At FactSet, we're working to be the best financial data provider on earth. To get there, we need highly motivated, talented individuals who are empowered to find answers through creative technology.
As a Senior Data Science Engineer in Content Engineering, you will be part of our Digital Transformation, a mission to automate our data acquisition, quality assurance, content creation and analytics in a scalable cloud environment. With the guidance of financial experts, you will leverage these large data sets to improve the quality and extend the scope of FactSet's existing and next generation products.
You will be working on private markets data; these are heterogeneous and voluminous datasets. With the right tools and problem solving, we want to automate data collection at scale and infer information. There is huge potential for machine learning, analytics and NLP.
What you will be doing?
- Bring your experience within the team
- Participate to different projects as data scientist / ML engineer
- Help conceive solutions with ML and NLP
- Make sure to align with business needs
- Deliver clean, well-tested code that’s reliable, maintainable, and scalable
- Build predictive models and communicate results with stakeholders
- Deploy working solutions
- Develop dashboards and other visualizations for financial experts.
- Ingest and analyse structured and unstructured data
- Develop processes for data collection, quality assessment, and quality control.
- Keep up to date / share your passions
- Stay up to date with state-of-the-art approaches and technological advancement
- Share your passion for science, ML, technology, …
- Collaborate with other ML teams
Who you are?
- You have BS or MS in Computer Science or Mathematics related field .
- You have 5+ years of working experience as ML Engineer or Data Scientist.

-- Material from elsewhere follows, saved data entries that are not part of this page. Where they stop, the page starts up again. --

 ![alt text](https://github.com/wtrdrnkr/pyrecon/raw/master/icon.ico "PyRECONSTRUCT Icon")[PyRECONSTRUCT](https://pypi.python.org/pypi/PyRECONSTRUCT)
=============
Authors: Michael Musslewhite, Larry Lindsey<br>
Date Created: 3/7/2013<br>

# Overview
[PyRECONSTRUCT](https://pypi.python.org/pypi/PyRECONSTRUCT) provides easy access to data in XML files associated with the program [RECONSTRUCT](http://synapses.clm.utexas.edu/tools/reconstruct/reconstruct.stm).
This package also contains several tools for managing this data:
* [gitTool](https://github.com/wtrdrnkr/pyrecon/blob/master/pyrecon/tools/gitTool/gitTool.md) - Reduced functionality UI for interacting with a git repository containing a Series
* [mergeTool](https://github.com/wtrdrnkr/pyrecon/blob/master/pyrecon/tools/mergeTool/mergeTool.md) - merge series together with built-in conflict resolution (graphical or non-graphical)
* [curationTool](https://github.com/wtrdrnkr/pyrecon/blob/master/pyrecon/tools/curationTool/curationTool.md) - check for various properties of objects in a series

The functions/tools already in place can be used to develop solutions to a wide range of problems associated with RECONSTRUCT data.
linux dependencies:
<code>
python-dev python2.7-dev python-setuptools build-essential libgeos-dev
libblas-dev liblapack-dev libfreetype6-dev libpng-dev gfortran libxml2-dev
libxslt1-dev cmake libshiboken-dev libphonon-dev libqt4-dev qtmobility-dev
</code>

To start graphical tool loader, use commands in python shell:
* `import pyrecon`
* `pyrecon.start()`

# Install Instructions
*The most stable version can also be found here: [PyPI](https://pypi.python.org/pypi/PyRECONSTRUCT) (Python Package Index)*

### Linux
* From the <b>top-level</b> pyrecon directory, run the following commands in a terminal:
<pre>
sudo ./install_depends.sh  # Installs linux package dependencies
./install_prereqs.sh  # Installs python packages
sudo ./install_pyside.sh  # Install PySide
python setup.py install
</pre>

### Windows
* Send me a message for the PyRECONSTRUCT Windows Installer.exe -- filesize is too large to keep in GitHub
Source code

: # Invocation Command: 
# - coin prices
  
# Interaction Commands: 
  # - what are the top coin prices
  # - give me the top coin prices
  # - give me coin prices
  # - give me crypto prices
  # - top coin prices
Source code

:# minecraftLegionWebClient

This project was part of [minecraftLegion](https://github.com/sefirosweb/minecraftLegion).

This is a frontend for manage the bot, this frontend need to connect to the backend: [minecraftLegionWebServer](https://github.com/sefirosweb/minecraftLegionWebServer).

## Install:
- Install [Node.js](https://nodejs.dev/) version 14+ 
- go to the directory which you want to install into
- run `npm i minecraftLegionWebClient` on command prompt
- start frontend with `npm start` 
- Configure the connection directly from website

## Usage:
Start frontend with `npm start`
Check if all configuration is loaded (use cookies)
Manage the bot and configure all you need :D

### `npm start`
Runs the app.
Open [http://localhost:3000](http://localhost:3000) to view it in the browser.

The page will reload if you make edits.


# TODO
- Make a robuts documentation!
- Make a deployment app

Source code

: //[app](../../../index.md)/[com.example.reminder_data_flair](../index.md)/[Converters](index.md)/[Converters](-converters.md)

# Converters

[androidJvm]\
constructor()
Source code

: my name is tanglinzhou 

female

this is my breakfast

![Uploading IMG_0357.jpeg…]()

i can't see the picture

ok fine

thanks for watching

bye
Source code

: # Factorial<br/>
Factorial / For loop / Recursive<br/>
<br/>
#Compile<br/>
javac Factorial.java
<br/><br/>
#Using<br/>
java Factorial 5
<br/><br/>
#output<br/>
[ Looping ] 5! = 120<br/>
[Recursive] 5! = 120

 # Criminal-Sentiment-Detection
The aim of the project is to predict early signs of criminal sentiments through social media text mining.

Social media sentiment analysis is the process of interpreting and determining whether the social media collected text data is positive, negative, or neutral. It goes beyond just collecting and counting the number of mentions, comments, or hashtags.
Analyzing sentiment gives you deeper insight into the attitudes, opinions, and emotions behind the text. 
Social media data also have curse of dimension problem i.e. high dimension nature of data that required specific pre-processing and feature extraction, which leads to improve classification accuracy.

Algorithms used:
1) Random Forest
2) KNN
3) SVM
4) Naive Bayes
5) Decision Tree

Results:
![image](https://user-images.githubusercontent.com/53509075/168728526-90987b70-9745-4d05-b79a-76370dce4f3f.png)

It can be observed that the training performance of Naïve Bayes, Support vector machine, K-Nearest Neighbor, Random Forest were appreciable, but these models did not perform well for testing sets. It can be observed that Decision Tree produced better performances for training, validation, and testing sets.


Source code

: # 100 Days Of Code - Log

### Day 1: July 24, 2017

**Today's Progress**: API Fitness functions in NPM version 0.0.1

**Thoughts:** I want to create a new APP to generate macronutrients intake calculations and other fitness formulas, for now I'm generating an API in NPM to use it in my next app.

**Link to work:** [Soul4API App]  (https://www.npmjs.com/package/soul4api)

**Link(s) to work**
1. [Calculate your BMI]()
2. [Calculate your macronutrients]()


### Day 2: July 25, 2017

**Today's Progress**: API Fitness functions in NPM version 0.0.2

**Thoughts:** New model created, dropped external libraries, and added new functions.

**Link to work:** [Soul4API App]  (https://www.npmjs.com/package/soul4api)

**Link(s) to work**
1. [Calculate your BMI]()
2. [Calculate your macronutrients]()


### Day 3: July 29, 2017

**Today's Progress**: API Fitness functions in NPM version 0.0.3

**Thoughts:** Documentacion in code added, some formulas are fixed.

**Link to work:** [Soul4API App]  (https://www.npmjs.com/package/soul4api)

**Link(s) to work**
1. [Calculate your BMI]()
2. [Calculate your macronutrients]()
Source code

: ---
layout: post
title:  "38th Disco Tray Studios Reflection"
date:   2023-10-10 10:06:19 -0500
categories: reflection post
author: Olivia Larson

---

- You have senior experience with ML and NLP
- You have a successful history of writing production grade code and releasing in an enterprise environment.
- You are a team player
- You have strong analytical skills
- You are fluent in English ; you can communicate about complex subjects to non-technical stakeholders
- You master: python, pandas and numpy
- You are expert with machine learning frameworks ( sklearn …) and ML workflow
- You are familiar with NLP libraries and text preprocessing (nltk, SpaCy, Stanza, Flair, Polyglot, gensim, language models, ... )
It is great if you have:
- Experience with Neural Networks / Deep Learning.
- Experience with information extraction, parsing and segmentation,
- Knowledge on ontologies, taxonomy resolution and disambiguation.
- Experience in Unsupervised Learning techniques Density Estimation, Clustering and Topic Modelling.
- Experience with cloud environments: AWS, Azure, GCP, …
- Experience in data visualization tools like DataViz, Graphana, Apache Superset…
- Experience with business intelligence tools like Tableau or PowerBI.
- Experience with modern data platforms such as Spark, Hadoop or other map/reduce big data systems and services.